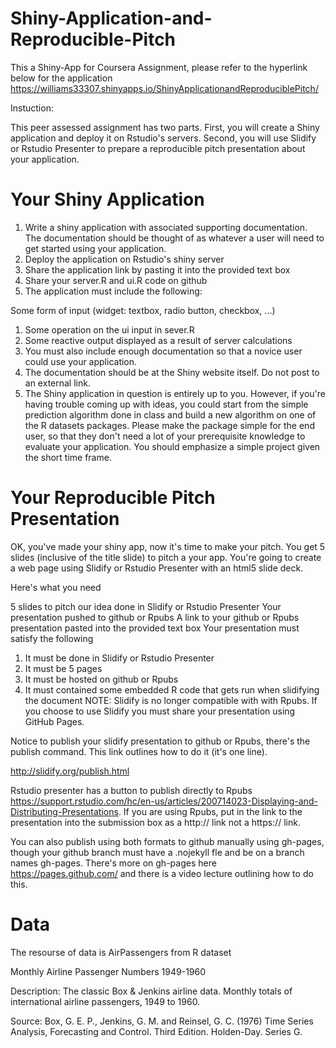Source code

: # Shiny-Application-and-Reproducible-Pitch
This a Shiny-App for Coursera Assignment, please refer to the hyperlink below for the application
https://williams33307.shinyapps.io/ShinyApplicationandReproduciblePitch/

Instuction:

This peer assessed assignment has two parts. First, you will create a Shiny application and deploy it on Rstudio's servers. 
Second, you will use Slidify or Rstudio Presenter to prepare a reproducible pitch presentation about your application.

# Your Shiny Application

1. Write a shiny application with associated supporting documentation. The documentation should be thought of as whatever a user will need to get started using your application.
2. Deploy the application on Rstudio's shiny server
3. Share the application link by pasting it into the provided text box
4. Share your server.R and ui.R code on github
5. The application must include the following:

Some form of input (widget: textbox, radio button, checkbox, ...)
1. Some operation on the ui input in sever.R
2. Some reactive output displayed as a result of server calculations
3. You must also include enough documentation so that a novice user could use your application.
4. The documentation should be at the Shiny website itself. Do not post to an external link.
5. The Shiny application in question is entirely up to you. However, if you're having trouble coming up with ideas, you could start from the simple prediction algorithm done in class and build a new algorithm on one of the R datasets packages. Please make the package simple for the end user, so that they don't need a lot of your prerequisite knowledge to evaluate your application. You should emphasize a simple project given the short time frame.

# Your Reproducible Pitch Presentation

OK, you've made your shiny app, now it's time to make your pitch. You get 5 slides 
(inclusive of the title slide) to pitch a your app. You're going to create a web page using
Slidify or Rstudio Presenter with an html5 slide deck.

Here's what you need

5 slides to pitch our idea done in Slidify or Rstudio Presenter
Your presentation pushed to github or Rpubs
A link to your github or Rpubs presentation pasted into the provided text box
Your presentation must satisfy the following

1. It must be done in Slidify or Rstudio Presenter
2. It must be 5 pages
3. It must be hosted on github or Rpubs
4. It must contained some embedded R code that gets run when slidifying the document
NOTE: Slidify is no longer compatible with with Rpubs. If you choose to use Slidify you 
must share your presentation using GitHub Pages.

Notice to publish your slidify presentation to github or Rpubs, there's the publish command. 
This link outlines how to do it (it's one line).

http://slidify.org/publish.html

Rstudio presenter has a button to publish directly to Rpubs 
https://support.rstudio.com/hc/en-us/articles/200714023-Displaying-and-Distributing-Presentations. 
If you are using Rpubs, put in the link to the presentation into the submission box as a http:// link not a https:// link.

You can also publish using both formats to github manually using gh-pages, though your github branch must have a .nojekyll fle 
and be on a branch names gh-pages. There's more on gh-pages here https://pages.github.com/ and there is a video lecture 
outlining how to do this.

# Data

The resourse of data is AirPassengers from R dataset

Monthly Airline Passenger Numbers 1949-1960

Description:
The classic Box & Jenkins airline data. Monthly totals of international airline passengers, 1949 to 1960.

Source:
Box, G. E. P., Jenkins, G. M. and Reinsel, G. C. (1976) Time Series Analysis, Forecasting and Control. 
Third Edition. Holden-Day. Series G.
*-*-*
Repeat every entry above exactly as written and omit any pictures it holds.

RESPONSE BOX:
Source code

: # Shiny-Application-and-Reproducible-Pitch
This a Shiny-App for Coursera Assignment, please refer to the hyperlink below for the application
https://williams33307.shinyapps.io/ShinyApplicationandReproduciblePitch/

Instuction:

This peer assessed assignment has two parts. First, you will create a Shiny application and deploy it on Rstudio's servers. 
Second, you will use Slidify or Rstudio Presenter to prepare a reproducible pitch presentation about your application.

# Your Shiny Application

1. Write a shiny application with associated supporting documentation. The documentation should be thought of as whatever a user will need to get started using your application.
2. Deploy the application on Rstudio's shiny server
3. Share the application link by pasting it into the provided text box
4. Share your server.R and ui.R code on github
5. The application must include the following:

Some form of input (widget: textbox, radio button, checkbox, ...)
1. Some operation on the ui input in sever.R
2. Some reactive output displayed as a result of server calculations
3. You must also include enough documentation so that a novice user could use your application.
4. The documentation should be at the Shiny website itself. Do not post to an external link.
5. The Shiny application in question is entirely up to you. However, if you're having trouble coming up with ideas, you could start from the simple prediction algorithm done in class and build a new algorithm on one of the R datasets packages. Please make the package simple for the end user, so that they don't need a lot of your prerequisite knowledge to evaluate your application. You should emphasize a simple project given the short time frame.

# Your Reproducible Pitch Presentation

OK, you've made your shiny app, now it's time to make your pitch. You get 5 slides 
(inclusive of the title slide) to pitch a your app. You're going to create a web page using
Slidify or Rstudio Presenter with an html5 slide deck.

Here's what you need

5 slides to pitch our idea done in Slidify or Rstudio Presenter
Your presentation pushed to github or Rpubs
A link to your github or Rpubs presentation pasted into the provided text box
Your presentation must satisfy the following

1. It must be done in Slidify or Rstudio Presenter
2. It must be 5 pages
3. It must be hosted on github or Rpubs
4. It must contained some embedded R code that gets run when slidifying the document
NOTE: Slidify is no longer compatible with with Rpubs. If you choose to use Slidify you 
must share your presentation using GitHub Pages.

Notice to publish your slidify presentation to github or Rpubs, there's the publish command. 
This link outlines how to do it (it's one line).

http://slidify.org/publish.html

Rstudio presenter has a button to publish directly to Rpubs 
https://support.rstudio.com/hc/en-us/articles/200714023-Displaying-and-Distributing-Presentations. 
If you are using Rpubs, put in the link to the presentation into the submission box as a http:// link not a https:// link.

You can also publish using both formats to github manually using gh-pages, though your github branch must have a .nojekyll fle 
and be on a branch names gh-pages. There's more on gh-pages here https://pages.github.com/ and there is a video lecture 
outlining how to do this.

# Data

The resourse of data is AirPassengers from R dataset

Monthly Airline Passenger Numbers 1949-1960

Description:
The classic Box & Jenkins airline data. Monthly totals of international airline passengers, 1949 to 1960.

Source:
Box, G. E. P., Jenkins, G. M. and Reinsel, G. C. (1976) Time Series Analysis, Forecasting and Control. 
Third Edition. Holden-Day. Series G.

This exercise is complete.